Stop The Roe v. Wade Violence | Opinion

No one likes to predict riots. Even when it seems tensions are about to boil over, we would all like to hope cooler heads will prevail, and to expect that they will. Expecting the worst of our society is an uncomfortable feeling.

In our recent stretch of jury verdicts following racially charged police shootings, it was tempting to wonder which results might send violent reactions pouring into the streets. Sometimes it happened, and sometimes not. There have been moments of pleasant surprise and deep disappointment. You just never know.
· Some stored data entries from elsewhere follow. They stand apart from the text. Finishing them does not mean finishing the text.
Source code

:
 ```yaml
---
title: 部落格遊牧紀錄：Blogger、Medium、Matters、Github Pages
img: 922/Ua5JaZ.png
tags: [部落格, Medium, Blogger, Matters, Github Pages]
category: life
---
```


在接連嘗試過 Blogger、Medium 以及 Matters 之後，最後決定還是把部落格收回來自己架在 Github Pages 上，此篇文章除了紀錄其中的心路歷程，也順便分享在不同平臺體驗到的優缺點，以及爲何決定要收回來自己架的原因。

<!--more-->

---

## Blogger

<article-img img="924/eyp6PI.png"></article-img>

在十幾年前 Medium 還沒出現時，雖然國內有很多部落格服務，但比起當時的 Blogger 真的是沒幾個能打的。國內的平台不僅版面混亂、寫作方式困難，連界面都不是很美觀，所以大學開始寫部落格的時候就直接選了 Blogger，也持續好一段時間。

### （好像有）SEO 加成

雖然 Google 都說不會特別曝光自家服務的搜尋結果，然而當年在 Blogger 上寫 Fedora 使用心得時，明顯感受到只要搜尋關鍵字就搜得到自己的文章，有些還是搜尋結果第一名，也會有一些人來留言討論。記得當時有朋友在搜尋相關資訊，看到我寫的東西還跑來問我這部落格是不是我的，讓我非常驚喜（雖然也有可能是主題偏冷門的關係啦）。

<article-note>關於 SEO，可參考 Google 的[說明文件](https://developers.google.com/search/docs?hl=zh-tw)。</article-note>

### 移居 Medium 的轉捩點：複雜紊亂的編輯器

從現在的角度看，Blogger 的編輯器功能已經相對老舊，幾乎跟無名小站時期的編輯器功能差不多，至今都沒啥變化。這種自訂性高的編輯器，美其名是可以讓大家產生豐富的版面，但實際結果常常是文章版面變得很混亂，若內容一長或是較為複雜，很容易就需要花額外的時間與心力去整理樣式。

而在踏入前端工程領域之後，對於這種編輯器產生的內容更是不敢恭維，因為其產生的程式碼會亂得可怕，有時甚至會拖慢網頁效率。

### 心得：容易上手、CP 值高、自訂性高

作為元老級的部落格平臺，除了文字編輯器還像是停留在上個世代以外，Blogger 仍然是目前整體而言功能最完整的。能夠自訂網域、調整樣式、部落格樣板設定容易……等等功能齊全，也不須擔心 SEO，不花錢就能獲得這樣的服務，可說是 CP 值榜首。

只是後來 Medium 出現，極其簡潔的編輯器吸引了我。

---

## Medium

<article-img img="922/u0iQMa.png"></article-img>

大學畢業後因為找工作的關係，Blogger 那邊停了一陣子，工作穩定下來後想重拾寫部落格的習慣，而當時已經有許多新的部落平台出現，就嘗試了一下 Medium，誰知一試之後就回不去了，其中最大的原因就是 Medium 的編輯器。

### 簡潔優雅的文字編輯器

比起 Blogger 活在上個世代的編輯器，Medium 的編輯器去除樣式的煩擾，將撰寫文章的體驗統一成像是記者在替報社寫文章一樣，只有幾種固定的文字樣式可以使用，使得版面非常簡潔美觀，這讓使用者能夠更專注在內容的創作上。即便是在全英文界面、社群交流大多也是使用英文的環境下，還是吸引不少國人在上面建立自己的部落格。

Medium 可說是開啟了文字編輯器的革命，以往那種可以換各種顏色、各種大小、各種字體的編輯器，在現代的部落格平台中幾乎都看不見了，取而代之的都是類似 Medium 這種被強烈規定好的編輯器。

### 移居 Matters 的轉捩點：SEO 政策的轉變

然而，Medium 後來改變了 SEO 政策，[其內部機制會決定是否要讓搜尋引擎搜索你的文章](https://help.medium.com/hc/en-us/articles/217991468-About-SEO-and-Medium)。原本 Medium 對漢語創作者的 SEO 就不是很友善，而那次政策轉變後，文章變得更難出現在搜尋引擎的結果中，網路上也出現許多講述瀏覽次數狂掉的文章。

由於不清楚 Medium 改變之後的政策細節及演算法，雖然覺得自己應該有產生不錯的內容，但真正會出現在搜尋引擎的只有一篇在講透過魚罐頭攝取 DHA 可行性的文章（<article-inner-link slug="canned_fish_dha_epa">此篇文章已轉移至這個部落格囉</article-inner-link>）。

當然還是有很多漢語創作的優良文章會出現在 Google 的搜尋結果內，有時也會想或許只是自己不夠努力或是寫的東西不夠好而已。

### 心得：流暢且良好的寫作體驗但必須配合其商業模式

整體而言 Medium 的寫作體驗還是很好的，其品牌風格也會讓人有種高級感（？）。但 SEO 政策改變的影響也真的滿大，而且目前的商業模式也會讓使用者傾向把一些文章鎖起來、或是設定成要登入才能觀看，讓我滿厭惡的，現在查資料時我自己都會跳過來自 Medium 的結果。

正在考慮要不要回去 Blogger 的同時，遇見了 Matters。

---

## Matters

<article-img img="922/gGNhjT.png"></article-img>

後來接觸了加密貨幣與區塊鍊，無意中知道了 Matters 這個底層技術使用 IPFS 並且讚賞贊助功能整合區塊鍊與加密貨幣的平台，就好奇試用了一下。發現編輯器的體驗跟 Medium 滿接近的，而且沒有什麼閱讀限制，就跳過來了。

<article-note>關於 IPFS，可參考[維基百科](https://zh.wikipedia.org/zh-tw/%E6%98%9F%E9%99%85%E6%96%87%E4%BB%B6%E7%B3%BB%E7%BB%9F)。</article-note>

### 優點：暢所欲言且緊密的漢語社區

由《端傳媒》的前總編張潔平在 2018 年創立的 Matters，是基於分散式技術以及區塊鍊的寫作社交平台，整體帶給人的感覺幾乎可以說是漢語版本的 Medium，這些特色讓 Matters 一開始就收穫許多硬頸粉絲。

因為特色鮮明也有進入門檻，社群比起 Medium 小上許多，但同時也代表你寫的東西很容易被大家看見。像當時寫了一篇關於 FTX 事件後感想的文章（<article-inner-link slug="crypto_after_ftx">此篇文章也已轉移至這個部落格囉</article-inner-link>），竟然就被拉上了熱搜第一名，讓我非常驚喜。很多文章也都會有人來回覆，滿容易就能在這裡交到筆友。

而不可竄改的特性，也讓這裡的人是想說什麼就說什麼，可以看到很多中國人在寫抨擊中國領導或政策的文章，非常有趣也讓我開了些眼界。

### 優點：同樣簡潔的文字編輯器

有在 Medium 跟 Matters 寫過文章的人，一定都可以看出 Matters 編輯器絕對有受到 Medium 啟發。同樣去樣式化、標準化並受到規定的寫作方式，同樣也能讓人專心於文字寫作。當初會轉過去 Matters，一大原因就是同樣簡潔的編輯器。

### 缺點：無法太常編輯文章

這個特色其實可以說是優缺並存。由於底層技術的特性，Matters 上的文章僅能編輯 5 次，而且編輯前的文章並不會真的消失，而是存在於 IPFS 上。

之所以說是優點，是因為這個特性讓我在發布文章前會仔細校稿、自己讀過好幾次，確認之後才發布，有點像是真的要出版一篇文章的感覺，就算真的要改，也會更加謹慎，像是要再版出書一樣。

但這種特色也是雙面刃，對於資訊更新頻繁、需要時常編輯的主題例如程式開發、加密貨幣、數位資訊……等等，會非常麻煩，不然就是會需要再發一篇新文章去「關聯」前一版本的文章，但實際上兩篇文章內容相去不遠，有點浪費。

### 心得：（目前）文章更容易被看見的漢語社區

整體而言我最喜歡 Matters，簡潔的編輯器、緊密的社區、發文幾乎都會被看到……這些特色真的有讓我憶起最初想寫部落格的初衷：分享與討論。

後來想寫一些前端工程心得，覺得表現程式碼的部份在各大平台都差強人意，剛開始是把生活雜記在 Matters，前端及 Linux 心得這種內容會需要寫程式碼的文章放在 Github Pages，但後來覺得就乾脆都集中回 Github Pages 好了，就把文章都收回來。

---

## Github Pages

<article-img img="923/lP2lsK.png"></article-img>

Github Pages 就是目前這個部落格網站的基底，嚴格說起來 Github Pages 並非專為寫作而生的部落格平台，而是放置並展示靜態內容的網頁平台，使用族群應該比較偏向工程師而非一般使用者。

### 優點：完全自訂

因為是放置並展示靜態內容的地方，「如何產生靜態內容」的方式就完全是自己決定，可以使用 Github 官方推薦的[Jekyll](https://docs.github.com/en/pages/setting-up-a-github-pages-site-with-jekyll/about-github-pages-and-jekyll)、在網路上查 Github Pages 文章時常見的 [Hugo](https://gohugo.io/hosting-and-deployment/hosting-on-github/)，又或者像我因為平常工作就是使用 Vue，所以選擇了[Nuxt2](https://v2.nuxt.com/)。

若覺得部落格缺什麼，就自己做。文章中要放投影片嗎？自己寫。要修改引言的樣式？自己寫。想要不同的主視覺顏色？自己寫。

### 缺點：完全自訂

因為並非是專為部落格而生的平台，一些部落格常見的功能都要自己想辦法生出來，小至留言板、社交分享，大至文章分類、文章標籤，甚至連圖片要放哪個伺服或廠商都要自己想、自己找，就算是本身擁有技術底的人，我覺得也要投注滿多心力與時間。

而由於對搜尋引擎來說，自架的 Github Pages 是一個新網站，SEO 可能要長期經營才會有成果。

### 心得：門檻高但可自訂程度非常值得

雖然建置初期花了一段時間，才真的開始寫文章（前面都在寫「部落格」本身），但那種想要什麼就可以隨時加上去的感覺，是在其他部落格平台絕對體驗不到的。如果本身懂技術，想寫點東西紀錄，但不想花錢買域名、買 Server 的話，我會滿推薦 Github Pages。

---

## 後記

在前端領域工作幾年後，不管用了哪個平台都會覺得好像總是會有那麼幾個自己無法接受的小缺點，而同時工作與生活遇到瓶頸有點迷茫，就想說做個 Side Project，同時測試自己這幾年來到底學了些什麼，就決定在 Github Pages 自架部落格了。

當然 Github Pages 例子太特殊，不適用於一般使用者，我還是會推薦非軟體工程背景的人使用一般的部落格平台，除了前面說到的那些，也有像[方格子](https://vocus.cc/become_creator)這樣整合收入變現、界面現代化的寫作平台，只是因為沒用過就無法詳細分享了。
But as the day approaches when we may see the Supreme Court reverse Roe v. Wade, I find it impossible to be optimistic. If angry mobs are turning up at the homes of Supreme Court Justices, and even making the occasional assassination attempt, what kind of nightmare awaits us when 50 years of federal abortion protections finally swirl down the drain?

Will it be open season on the Justices who viewed Roe as constitutional fiction? Will anger spill out into cities? In this era of inconsistent police willingness to quell riots, will such uprisings be stopped or facilitated?

There will surely be little attempt by our media culture to discourage the worst. We saw Black Lives Matter riots coddled and excused by the same voices currently painting January 6th as a day of incomparable infamy. It is bitterly cynical to say that some violence gets a free pass from those who believe the cause is just. But it also appears to be true.

Can you imagine the reaction from the media and the Democratic Party if a guy in a MAGA hat were found hovering with murderous intent near the home of a liberal Justice? That offender would become an immediate household name, with a face peering from every news site as an example of what conservatives do.

No one should identify every liberal with the deeds of the man who stalked Brett Kavanaugh, or with BLM rioters. But this is why the Left pays so little attention to the violent troublemakers in its midst; it simply doesn't find violence as repellent when undertaken in service of one of its causes.

President Joe Biden said nothing about the man who tried to kill a Supreme Court Justice. Kamala Harris mobilized to raise money for BLM rioters. While conservatives can be condemned for an ill-phrased tweet, liberal political violence is met with a nothing-to-see-here yawn. Senate Majority Leader Chuck Schumer warned conservative Justices, "you will pay the price," and "you won't know what hit you" for thwarting his agenda. Where is the call from among his own party to avoid such rhetoric in these flammable times?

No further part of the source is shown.